Publié le par Patrick LEBORGNE

lundi 12 février 2007, 19h53
 
La "Sécu" professionnelle, une vieille idée syndicale reprise par S. Royal
 
Par Patrice NOVOTNY et Claudine RENAUD    
     
                         PARIS (AFP) -
La "sécurité sociale professionnelle" proposée dimanche par Ségolène Royal reprend un concept lancé de longue date par les syndicats pour protéger les salariés face à l'insécurité et l'instabilité de l'emploi, et déjà mis en avant à l'automne par le président Chirac.
Inventée par la CGT à la fin des années 1990, la notion présente des similitudes avec d'autres propositions syndicales, "le statut du travailleur" (CFTC) ou la "sécurisation des parcours professionnels" prônée, avec des variantes, par la CFDT, FO et la CFE-CGC.

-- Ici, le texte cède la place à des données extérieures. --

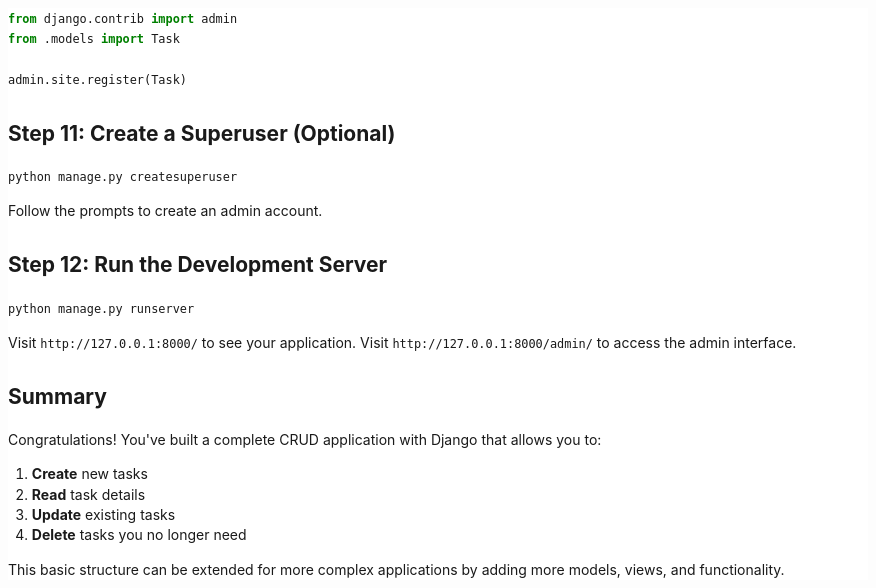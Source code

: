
 ```python
from django.contrib import admin
from .models import Task

admin.site.register(Task)
```

## Step 11: Create a Superuser (Optional)

```bash
python manage.py createsuperuser
```

Follow the prompts to create an admin account.

## Step 12: Run the Development Server

```bash
python manage.py runserver
```

Visit `http://127.0.0.1:8000/` to see your application.
Visit `http://127.0.0.1:8000/admin/` to access the admin interface.

## Summary

Congratulations! You've built a complete CRUD application with Django that allows you to:

1. **Create** new tasks
2. **Read** task details
3. **Update** existing tasks
4. **Delete** tasks you no longer need

This basic structure can be extended for more complex applications by adding more models, views, and functionality.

Face à la persistance du chômage et la montée de la précarité de l'emploi, les syndicats veulent construire des dispositifs pour atténuer le choc des ruptures jalonnant la vie professionnelle, et ont entamé des discussions à ce sujet avec le patronat.
En octobre, Jacques Chirac a repris le concept et proposé une "sécurité sociale professionnelle" qui devrait "accompagner le salarié tout au long de sa vie professionnelle".
Dimanche, Ségolène Royal a annoncé qu'elle créerait "la sécurité sociale professionnelle qui garantira, contre une formation et une recherche active d'emploi, une rémunération égale à 90% du dernier salaire afin de permettre, sans drame, la mutation des emplois".
Sollicités par l'AFP, les syndicats se sont réjouis lundi de la popularisation du principe, avec prudence toutefois.
"Il faut inventer quelque chose de même nature que la Sécurité sociale, mais pour la carrière et l'emploi", souhaite Maryse Dumas (CGT). En cas de "mobilité subie", le syndicat prône le "maintien du contrat de travail et du salaire jusqu'au reclassement du salarié".
Une mesure financée par "une cotisation de l'entreprise, ou mutualisée auprès des entreprises du bassin d'emplois ou de la branche professionnelle" en fonction du "degré de responsabilité" dans la suppression d'emploi, selon Mme Dumas.
Le terme de "sécurité sociale professionnelle" est récusé par Jean-Claude Quentin (FO), "car il introduit l'idée que ce serait un système de droits de tirage universel systématique, (...) comme avec la Sécu quand on est malade".
La CFDT se réjouit que l'idée "d'accompagner les périodes de rupture fasse son chemin" et insiste sur l'instauration "d'une continuité de droits dans les carrières".
A la CFTC, Gabrielle Simon se dit "d'accord" sur le principe mais insiste sur "la nécessité d'un accompagnement personnalisé par une personne référente".
"Je n'ai rien contre, Mme Royal reprend quelque chose que l'Etat expérimente, le contrat de transition professionnelle (CTP)", souligne Alain Lecanu (CFE-CGC).
Lancé en avril 2006 par le gouvernement à titre expérimental, le CTP est testé dans sept bassins d'emplois sinistrés et concerne quelque milliers de personnes. Le bénéficiaire perçoit 80% de son salaire brut pendant un an et bénéficie d'un suivi renforcé pour sa recherche d'emploi.
Or, pour les syndicats, le sujet ne se limite pas à la prise en charge des "transitions" professionnelles, mais concerne aussi le maintien des droits à la formation continue et à la complémentaire santé.
Plusieurs candidats ont pris position. Nicolas Sarkozy souhaite "protéger les personnes plutôt que les emplois", en exigeant en contrepartie qu'elles ne refusent pas "plus de deux offres d'emplois successives".
A gauche, les collectifs anti-libéraux proposent d'assurer "au salarié la continuité de son contrat de travail et les droits associés".